How is the size of the OTA storage on ESP8266 determined from the ldscript

I’ve read as much documentation as I can find:

Espressif 8266 — PlatformIO v6.1 documentation

Filesystem — ESP8266 Arduino Core 3.1.2-21-ga348833 documentation (

And a couple of threads here, the most useful being this one:

ESP8266 OTA & Partition Tables - Development Platforms - PlatformIO Community

But nowhere in any of these can I see the OTA size being explicitly called out. The flash layout page notes that the OTA area immediately follows the program (sketch) section, but I can’t see a way in the ldscripts to do exactly what I want.

I’m on a 1m device, and I’d like to partition Flash as follows:

Sketch: 556K
OTA: 444K
Spiffs (filesystem) 4K
rfcal: 4K
WiFi 12K

My reason for making the OTA smaller than the flash is because I am using gzip to compress the .bin file before upload, and I typically see a reduction to between 75% and 70% of the original .bin filesize. Therefore setting the OTA size to a little over 80% the Sketch size seems like the optimal solution.

However none of the ldscripts I’ve studied over at Arduino/tools/sdk/ld at master · esp8266/Arduino (
make any mention of explicitly setting the OTA size.

The thread above mentions an OTA size of 470K, but the only guess I can come up with is that the sketch memory is simply split 50/50 between actual storage for the sketch and OTA storage. In the absence of gzip, this decision makes sense, but since the Arduino core bootloader provides gzip support, it seems like it would be a good idea to use it.

Is it possible to do what I want, and if so how?

It’s been a few years since I worked with an ESP 1M.

As far as I understand it: The ESP8266 does not have an OTA partition!
OTA Updates are written at the end of the Sketch partition.

This is also illustrated here:

^              ^       ^               ^     ^
Sketch    OTA update   File system   EEPROM  WiFi config (SDK)

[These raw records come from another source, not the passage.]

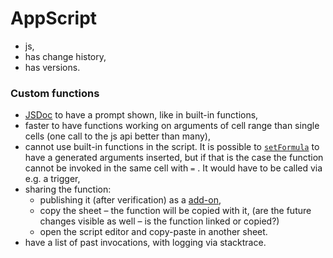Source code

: # AppScript

* js,
* has change history,
* has versions.

### Custom functions

* [JSDoc](https://jsdoc.app/) to have a prompt shown, like in built-in functions,
* faster to have functions working on arguments of cell range than single cells \(one call to the js api better than many\),
* cannot use built-in functions in the script. It is possible to [`setFormula`](https://developers.google.com/apps-script/reference/spreadsheet/range#setformulaformula) to have a generated arguments inserted, but if that is the case the function cannot be invoked in the same cell with `=` . It would have to be called via e.g. a trigger,
* sharing the function:
  * publishing it \(after verification\) as a [add-on](https://developers.google.com/gsuite/add-ons/overview),
  * copy the sheet – the function will be copied with it, \(are the future changes visible as well – is the function linked or copied?\)
  * open the script editor and copy-paste in another sheet.
* have a list of past invocations, with logging via stacktrace.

The OTA sketch is first written to the end of the sketch partition. If this was successful, the OTA sketch is copied to the beginning of the partition.

For this reason, the sketch partition must be twice as large as the actual sketch itself.

Therefore your approach (GZIP upload) will not work.

I had a similar problem back then and solved it with two OTA sketches.

  • The production sketch (larger than half of the partition, not able to load a full new OTA image)
  • A minimal OTA sketch which only contains OTA code and waits for an OTA upload.

The OTA sketch was very small and therefore still fit into the partition of the normal sketch.

The procedure was to upload the minimal OTA sketch first and then the production sketch.
This worked perfectly.

That’s interesting. I’d read this section regarding compression of the OTA bin file (actually bin.gz):
OTA Updates — ESP8266 Arduino Core 3.1.2-21-ga348833 documentation (
and the impression I got was that the eboot loader does gzip decompression on the fly as it’s reading the OTA image and writing it to the flash. If this is true, the total sketch space only needs to be the sum of the decompressed sketch size and the compressed “OTA size”.

I’ve posted asking about this on the Arduino Forums. They’re the people that wrote the OTA library I’m using, and the documentation I’m referring to, so I figure they ought to know.

If if does turn out that compressing the OTA doesn’t reduce the flash requirement, then your “two-step” approach is definitely a good trick to remember if my sketch does get too large.

Oh, that’s interesting.

My experience with the ESP8266 was a few years ago and I didn’t bother with the eBootloader and compression.

Hi sivar2311,
Neat trick, splitting the OTA and production images.
How would your system recover from OTA image update ‘killing’ the previous OTA image? How would you have updated/recovered after that?

You must always perform two OTA updates.

  1. minimal OTA sketch
  2. production sketch

The production sketch must of course also have OTA implemented.

The production sketch must of course also have OTA implemented.

That makes sense, I suppose.

Depending on the size of an actual ‘production’ image, however - it might at some point make also sense to have two partitions for the classical A-B update and switching between them (since we already have 2x OTA image).

How small was actualy the OTA image in your case (comparing to your typical production image)? It should have had an HTTP client and some TLS at least, right? In that case - certificates somewhere too?

Sorry, if the question is too self explanatory. I have unfortunately never worked with ESP OTA/Arduino OTA sketch myself.

I can’t remember. It was a few years ago.

All I can recommend today: switch to an ESP32.
The ESP8266 is discontinued and the ESP32 has all you need and more RAM / Flash and of course power. It also support a factory app beside the ota1 and ota2 sketch.